◆ PROBLEM DESCRIPTION: The answer must be every line of the records below that holds the word "events".

◆ STORED DATA:
BEGIN
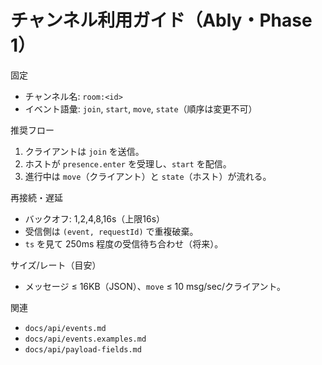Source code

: # チャンネル利用ガイド（Ably・Phase 1）

固定

- チャンネル名: `room:<id>`
- イベント語彙: `join`, `start`, `move`, `state`（順序は変更不可）

推奨フロー

1. クライアントは `join` を送信。
2. ホストが `presence.enter` を受理し、`start` を配信。
3. 進行中は `move`（クライアント）と `state`（ホスト）が流れる。

再接続・遅延

- バックオフ: 1,2,4,8,16s（上限16s）
- 受信側は `(event, requestId)` で重複破棄。
- `ts` を見て 250ms 程度の受信待ち合わせ（将来）。

サイズ/レート（目安）

- メッセージ ≤ 16KB（JSON）、`move` ≤ 10 msg/sec/クライアント。

関連

- `docs/api/events.md`
- `docs/api/events.examples.md`
- `docs/api/payload-fields.md`
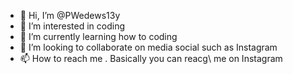- 👋 Hi, I’m @PWedews13y
- 👀 I’m interested in coding
- 🌱 I’m currently learning how to coding
- 💞️ I’m looking to collaborate on media social such as Instagram 
- 📫 How to reach me . Basically you can reacg\ me on Instagram

<!---
PWedews13y/PWedews13y is a ✨ special ✨ repository because its `README.md` (this file) appears on your GitHub profile.
You can click the Preview link to take a look at your changes.
--->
END
◆ SOLVED EXERCISE:
- `docs/api/events.md`
- `docs/api/events.examples.md`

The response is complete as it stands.